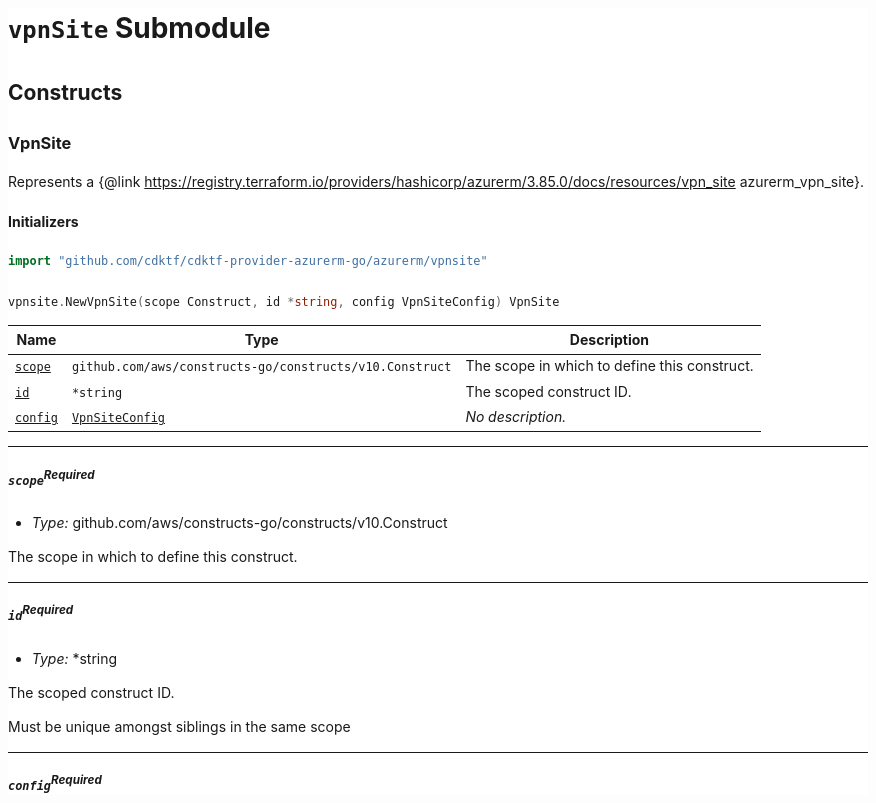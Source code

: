 # `vpnSite` Submodule <a name="`vpnSite` Submodule" id="@cdktf/provider-azurerm.vpnSite"></a>

## Constructs <a name="Constructs" id="Constructs"></a>

### VpnSite <a name="VpnSite" id="@cdktf/provider-azurerm.vpnSite.VpnSite"></a>

Represents a {@link https://registry.terraform.io/providers/hashicorp/azurerm/3.85.0/docs/resources/vpn_site azurerm_vpn_site}.

#### Initializers <a name="Initializers" id="@cdktf/provider-azurerm.vpnSite.VpnSite.Initializer"></a>

```go
import "github.com/cdktf/cdktf-provider-azurerm-go/azurerm/vpnsite"

vpnsite.NewVpnSite(scope Construct, id *string, config VpnSiteConfig) VpnSite
```

| **Name** | **Type** | **Description** |
| --- | --- | --- |
| <code><a href="#@cdktf/provider-azurerm.vpnSite.VpnSite.Initializer.parameter.scope">scope</a></code> | <code>github.com/aws/constructs-go/constructs/v10.Construct</code> | The scope in which to define this construct. |
| <code><a href="#@cdktf/provider-azurerm.vpnSite.VpnSite.Initializer.parameter.id">id</a></code> | <code>*string</code> | The scoped construct ID. |
| <code><a href="#@cdktf/provider-azurerm.vpnSite.VpnSite.Initializer.parameter.config">config</a></code> | <code><a href="#@cdktf/provider-azurerm.vpnSite.VpnSiteConfig">VpnSiteConfig</a></code> | *No description.* |

---

##### `scope`<sup>Required</sup> <a name="scope" id="@cdktf/provider-azurerm.vpnSite.VpnSite.Initializer.parameter.scope"></a>

- *Type:* github.com/aws/constructs-go/constructs/v10.Construct

The scope in which to define this construct.

---

##### `id`<sup>Required</sup> <a name="id" id="@cdktf/provider-azurerm.vpnSite.VpnSite.Initializer.parameter.id"></a>

- *Type:* *string

The scoped construct ID.

Must be unique amongst siblings in the same scope

---

##### `config`<sup>Required</sup> <a name="config" id="@cdktf/provider-azurerm.vpnSite.VpnSite.Initializer.parameter.config"></a>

----------------------------------------

EXERCISE => How many lines in the records contain the word "VpnSiteConfig"? Answer with the number alone.

PROBLEM SOLUTION => 2